**Problem:**
Among the entries, which lines carry the string "return"? Copy each of them.

Source texts of formatted documents
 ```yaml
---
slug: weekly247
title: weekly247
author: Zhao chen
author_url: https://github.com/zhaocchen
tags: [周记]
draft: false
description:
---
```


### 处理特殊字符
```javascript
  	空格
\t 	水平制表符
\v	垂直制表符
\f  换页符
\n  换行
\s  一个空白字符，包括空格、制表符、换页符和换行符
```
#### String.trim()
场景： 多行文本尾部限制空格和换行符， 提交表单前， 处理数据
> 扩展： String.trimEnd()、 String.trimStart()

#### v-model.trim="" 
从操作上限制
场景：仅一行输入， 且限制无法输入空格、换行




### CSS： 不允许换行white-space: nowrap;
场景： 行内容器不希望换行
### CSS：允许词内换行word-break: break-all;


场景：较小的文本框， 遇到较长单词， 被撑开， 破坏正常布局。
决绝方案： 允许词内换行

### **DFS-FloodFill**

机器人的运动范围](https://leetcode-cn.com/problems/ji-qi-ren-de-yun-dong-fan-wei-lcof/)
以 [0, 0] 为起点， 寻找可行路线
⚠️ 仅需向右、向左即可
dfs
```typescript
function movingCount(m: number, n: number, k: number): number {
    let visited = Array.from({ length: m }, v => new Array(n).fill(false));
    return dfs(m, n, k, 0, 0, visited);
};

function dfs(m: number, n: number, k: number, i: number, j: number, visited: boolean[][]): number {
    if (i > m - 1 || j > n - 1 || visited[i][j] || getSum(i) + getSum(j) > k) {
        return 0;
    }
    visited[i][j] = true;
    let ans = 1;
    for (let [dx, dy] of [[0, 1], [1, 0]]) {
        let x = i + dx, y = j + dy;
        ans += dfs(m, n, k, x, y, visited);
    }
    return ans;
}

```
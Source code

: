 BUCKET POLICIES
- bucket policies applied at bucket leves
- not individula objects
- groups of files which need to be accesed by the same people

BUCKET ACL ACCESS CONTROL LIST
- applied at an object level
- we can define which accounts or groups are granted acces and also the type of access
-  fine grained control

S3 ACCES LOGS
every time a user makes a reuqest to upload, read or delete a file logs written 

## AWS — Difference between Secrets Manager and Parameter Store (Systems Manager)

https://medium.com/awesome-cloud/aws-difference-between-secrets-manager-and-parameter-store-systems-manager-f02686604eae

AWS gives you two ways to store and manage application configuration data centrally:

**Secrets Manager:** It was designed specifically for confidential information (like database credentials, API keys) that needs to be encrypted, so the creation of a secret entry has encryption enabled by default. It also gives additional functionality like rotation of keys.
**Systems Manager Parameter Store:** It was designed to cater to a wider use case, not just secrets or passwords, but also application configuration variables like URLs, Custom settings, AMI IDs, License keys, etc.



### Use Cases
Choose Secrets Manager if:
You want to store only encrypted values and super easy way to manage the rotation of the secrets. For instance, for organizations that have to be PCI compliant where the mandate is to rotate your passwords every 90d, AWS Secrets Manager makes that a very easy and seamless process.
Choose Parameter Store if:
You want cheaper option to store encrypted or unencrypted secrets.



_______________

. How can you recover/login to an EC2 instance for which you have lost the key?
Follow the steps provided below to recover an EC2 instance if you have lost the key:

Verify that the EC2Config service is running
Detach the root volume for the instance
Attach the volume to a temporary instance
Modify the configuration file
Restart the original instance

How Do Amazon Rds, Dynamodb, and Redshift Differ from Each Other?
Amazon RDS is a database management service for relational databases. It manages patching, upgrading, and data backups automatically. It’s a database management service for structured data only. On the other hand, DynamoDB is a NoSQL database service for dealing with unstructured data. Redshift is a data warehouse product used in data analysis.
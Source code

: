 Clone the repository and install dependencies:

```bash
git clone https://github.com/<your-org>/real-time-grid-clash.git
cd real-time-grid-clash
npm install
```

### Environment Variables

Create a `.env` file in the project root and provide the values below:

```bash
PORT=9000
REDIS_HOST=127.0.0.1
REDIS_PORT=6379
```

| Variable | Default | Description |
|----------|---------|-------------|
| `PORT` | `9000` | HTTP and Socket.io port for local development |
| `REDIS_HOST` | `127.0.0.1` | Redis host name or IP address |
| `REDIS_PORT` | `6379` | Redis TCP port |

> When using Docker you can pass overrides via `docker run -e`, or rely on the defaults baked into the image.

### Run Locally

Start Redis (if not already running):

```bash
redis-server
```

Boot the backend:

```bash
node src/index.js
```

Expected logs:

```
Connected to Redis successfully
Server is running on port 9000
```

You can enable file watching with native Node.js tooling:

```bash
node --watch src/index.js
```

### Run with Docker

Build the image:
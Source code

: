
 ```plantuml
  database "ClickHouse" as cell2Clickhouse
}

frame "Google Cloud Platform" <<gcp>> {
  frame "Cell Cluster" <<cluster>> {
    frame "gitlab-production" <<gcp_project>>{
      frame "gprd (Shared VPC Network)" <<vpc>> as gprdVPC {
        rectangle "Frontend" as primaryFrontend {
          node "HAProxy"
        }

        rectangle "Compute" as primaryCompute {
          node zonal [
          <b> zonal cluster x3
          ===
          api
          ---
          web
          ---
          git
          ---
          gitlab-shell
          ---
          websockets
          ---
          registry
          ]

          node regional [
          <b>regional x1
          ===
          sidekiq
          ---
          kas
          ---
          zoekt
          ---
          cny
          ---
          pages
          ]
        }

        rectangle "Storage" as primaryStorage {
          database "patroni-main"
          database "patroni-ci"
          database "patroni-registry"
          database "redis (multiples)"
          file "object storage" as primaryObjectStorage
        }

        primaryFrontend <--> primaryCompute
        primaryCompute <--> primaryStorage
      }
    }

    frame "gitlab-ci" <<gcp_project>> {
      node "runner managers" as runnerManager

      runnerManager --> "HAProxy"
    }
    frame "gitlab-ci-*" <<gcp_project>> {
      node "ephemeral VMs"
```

**Expected output:**
    return dfs(m, n, k, 0, 0, visited);
        return 0;
    return ans;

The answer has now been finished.